■ What you should do
Write out the entries below exactly, but only from the line containing "The current date" through the line containing "review-list - has", and without the pictures.

▼

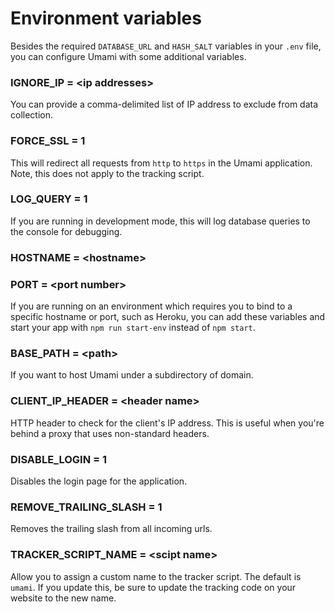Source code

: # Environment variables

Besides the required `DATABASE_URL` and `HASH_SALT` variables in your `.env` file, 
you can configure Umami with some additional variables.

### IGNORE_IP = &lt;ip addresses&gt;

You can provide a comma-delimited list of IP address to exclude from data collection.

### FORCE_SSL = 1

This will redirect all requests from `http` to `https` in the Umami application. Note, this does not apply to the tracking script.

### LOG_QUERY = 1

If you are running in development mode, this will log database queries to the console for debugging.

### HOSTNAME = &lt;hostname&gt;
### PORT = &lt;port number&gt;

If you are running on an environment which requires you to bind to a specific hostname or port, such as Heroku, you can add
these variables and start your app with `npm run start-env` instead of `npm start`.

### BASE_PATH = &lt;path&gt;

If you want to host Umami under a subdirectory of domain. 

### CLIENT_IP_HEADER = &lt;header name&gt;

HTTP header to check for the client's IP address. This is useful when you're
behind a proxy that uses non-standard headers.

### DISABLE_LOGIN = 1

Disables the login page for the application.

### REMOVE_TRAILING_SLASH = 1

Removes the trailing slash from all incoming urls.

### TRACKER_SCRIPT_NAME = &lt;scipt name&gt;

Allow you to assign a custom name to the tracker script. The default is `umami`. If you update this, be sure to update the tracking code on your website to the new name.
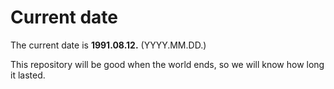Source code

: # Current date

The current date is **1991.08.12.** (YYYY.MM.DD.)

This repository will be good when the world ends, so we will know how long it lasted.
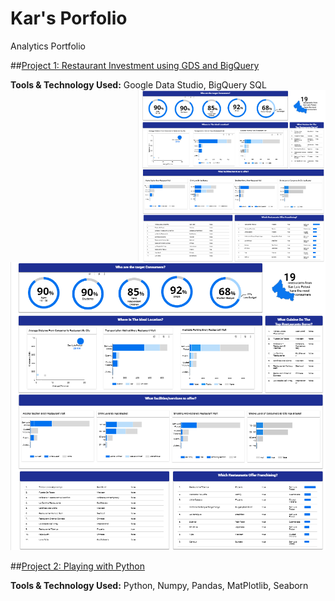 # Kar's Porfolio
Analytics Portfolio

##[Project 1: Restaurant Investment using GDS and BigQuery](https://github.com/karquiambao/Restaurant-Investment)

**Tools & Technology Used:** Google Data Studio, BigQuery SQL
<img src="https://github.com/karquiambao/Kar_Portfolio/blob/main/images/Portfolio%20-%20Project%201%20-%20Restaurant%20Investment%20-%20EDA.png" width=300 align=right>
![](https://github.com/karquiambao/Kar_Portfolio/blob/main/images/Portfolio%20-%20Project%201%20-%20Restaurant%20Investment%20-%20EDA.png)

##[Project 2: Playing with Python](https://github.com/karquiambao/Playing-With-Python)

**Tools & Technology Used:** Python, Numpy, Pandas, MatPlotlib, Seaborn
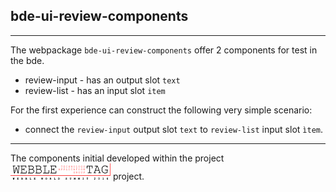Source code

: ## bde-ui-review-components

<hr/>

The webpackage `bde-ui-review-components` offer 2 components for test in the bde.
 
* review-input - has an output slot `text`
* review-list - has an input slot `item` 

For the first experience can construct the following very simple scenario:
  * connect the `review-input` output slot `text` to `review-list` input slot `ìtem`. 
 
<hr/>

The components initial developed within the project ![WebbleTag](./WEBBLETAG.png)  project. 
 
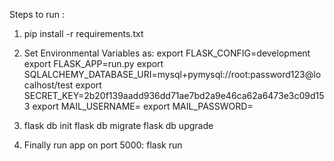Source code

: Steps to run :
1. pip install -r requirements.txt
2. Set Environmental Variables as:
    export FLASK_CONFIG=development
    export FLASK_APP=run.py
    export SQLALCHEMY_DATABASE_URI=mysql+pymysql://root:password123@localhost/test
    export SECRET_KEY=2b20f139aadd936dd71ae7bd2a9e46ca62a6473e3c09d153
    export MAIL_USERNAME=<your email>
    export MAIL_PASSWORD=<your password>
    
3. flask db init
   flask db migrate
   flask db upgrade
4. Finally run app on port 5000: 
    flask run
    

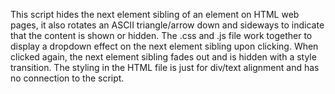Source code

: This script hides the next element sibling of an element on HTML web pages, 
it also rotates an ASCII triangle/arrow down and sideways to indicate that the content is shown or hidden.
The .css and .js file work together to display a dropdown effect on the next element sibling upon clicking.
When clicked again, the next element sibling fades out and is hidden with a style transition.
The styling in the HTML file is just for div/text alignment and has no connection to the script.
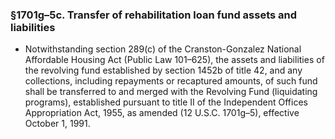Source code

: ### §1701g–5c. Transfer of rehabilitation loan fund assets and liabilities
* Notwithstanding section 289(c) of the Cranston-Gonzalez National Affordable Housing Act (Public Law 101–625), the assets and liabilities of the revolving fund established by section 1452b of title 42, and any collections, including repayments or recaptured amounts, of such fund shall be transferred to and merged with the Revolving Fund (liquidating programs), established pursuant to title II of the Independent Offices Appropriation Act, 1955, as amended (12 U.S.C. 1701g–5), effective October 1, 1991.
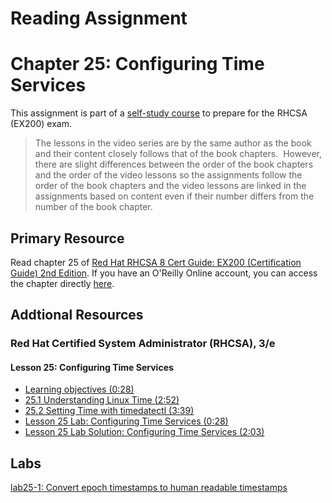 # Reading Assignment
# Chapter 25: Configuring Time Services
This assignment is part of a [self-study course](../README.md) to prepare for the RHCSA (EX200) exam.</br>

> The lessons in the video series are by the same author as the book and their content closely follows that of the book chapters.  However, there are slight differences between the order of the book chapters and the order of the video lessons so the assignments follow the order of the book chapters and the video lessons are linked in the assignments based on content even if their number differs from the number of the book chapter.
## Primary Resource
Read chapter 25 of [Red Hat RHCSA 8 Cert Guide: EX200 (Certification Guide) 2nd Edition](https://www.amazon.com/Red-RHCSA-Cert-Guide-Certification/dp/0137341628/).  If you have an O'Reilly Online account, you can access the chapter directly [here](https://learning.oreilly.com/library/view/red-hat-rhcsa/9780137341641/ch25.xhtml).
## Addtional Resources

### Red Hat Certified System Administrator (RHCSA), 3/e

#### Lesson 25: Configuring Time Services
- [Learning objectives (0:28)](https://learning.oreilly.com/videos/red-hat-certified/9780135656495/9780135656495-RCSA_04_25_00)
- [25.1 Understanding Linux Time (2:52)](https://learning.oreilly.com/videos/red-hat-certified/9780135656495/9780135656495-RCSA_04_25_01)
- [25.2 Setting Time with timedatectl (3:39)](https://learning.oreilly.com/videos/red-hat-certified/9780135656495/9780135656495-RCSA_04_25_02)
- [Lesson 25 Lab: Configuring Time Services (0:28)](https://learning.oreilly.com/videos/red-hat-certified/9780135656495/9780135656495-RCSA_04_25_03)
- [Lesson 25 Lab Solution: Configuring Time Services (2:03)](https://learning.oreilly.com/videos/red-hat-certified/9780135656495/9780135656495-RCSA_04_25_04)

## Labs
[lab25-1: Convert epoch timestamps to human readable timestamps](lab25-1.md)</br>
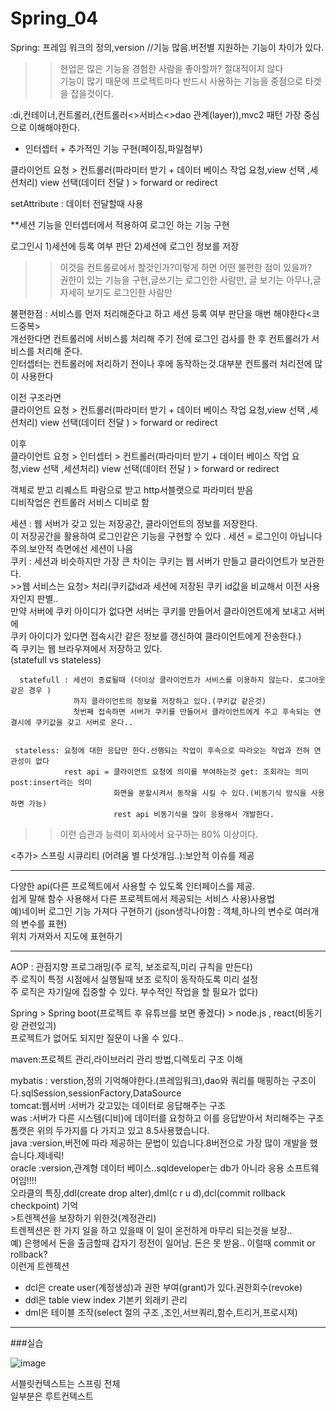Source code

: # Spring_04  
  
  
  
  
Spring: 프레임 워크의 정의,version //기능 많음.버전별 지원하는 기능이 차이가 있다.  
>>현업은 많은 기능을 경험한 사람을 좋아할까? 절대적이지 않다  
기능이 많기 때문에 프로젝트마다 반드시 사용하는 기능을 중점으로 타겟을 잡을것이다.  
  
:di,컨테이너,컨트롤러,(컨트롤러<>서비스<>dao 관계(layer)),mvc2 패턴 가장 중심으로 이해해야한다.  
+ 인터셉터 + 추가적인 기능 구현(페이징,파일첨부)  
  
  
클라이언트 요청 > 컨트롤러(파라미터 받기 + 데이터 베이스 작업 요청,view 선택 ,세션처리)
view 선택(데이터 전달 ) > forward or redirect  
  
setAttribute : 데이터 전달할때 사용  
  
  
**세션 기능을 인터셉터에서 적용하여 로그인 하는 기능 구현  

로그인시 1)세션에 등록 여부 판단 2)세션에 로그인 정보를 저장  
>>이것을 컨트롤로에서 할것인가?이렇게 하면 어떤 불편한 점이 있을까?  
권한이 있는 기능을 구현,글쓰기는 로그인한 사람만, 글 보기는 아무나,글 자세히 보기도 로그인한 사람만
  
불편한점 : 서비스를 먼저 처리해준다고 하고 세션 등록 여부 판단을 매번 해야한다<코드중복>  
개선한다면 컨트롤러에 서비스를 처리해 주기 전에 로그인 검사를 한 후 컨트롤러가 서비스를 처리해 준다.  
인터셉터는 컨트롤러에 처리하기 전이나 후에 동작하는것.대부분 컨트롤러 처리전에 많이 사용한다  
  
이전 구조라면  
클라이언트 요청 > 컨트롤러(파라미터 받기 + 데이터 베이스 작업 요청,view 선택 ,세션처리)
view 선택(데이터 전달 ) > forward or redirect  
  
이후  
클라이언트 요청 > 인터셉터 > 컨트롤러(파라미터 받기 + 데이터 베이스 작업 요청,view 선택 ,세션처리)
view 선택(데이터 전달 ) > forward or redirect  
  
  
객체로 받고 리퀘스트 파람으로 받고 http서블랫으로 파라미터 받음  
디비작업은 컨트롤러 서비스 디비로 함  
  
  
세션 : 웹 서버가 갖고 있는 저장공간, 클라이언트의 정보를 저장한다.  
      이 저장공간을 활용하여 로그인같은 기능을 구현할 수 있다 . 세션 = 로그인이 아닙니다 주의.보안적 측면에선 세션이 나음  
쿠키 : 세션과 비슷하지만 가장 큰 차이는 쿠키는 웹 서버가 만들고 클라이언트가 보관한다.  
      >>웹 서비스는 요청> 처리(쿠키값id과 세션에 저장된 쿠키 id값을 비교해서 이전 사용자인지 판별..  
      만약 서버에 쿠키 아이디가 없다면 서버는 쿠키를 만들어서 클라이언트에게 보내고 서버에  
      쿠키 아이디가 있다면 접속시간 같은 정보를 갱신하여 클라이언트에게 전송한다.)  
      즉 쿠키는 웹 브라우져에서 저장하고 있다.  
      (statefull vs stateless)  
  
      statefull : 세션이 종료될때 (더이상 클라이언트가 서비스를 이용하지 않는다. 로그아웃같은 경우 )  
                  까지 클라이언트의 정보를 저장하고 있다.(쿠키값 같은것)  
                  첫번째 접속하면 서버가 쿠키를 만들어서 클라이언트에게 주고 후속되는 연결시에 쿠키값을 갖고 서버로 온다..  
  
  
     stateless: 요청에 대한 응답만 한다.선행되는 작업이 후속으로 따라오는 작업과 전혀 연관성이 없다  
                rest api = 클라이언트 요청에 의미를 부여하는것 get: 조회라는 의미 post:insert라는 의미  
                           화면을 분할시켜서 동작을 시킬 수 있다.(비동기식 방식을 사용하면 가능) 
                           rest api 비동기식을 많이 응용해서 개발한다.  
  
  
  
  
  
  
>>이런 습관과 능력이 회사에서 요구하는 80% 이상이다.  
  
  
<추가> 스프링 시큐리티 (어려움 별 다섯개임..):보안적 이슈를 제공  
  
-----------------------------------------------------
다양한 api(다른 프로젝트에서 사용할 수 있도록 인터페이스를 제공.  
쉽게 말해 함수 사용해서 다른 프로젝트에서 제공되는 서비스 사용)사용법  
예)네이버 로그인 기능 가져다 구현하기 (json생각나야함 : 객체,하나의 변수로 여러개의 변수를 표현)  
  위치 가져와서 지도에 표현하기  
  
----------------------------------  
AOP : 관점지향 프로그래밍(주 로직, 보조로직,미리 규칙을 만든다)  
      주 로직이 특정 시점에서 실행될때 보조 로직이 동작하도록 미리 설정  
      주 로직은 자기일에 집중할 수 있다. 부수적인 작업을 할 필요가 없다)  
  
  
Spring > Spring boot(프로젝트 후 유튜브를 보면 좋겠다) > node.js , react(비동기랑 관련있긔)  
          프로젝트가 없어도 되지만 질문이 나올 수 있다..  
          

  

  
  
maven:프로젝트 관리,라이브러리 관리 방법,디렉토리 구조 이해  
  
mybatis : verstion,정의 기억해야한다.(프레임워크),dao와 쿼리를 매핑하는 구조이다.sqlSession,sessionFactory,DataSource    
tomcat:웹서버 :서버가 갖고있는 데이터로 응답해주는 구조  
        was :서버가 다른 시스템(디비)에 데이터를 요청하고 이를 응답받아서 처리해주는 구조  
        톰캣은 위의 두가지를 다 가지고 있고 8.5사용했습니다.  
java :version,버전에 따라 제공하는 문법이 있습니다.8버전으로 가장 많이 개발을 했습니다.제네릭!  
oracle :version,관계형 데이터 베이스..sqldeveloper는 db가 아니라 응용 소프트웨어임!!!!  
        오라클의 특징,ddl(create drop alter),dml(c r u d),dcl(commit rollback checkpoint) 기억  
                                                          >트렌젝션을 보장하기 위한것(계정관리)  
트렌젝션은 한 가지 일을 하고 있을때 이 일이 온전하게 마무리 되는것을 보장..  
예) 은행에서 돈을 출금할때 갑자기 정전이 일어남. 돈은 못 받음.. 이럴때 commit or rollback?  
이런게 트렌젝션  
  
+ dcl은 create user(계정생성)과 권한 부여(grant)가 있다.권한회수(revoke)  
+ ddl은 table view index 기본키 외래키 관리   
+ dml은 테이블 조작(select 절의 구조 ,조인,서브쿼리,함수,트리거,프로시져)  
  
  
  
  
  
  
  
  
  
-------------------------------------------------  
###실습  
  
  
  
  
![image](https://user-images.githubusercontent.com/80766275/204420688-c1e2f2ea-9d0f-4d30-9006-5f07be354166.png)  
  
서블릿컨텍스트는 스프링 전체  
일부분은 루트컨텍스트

▲

■ Written response
The current date is **1991.08.12.** (YYYY.MM.DD.)

This repository will be good when the world ends, so we will know how long it lasted.
 # Kar's Porfolio
Analytics Portfolio

##[Project 1: Restaurant Investment using GDS and BigQuery](https://github.com/karquiambao/Restaurant-Investment)

**Tools & Technology Used:** Google Data Studio, BigQuery SQL
<img src="https://github.com/karquiambao/Kar_Portfolio/blob/main/images/Portfolio%20-%20Project%201%20-%20Restaurant%20Investment%20-%20EDA.png" width=300 align=right>
![](https://github.com/karquiambao/Kar_Portfolio/blob/main/images/Portfolio%20-%20Project%201%20-%20Restaurant%20Investment%20-%20EDA.png)

##[Project 2: Playing with Python](https://github.com/karquiambao/Playing-With-Python)

**Tools & Technology Used:** Python, Numpy, Pandas, MatPlotlib, Seaborn
Source code

: ## bde-ui-review-components

<hr/>

The webpackage `bde-ui-review-components` offer 2 components for test in the bde.
 
* review-input - has an output slot `text`
* review-list - has an input slot `item` 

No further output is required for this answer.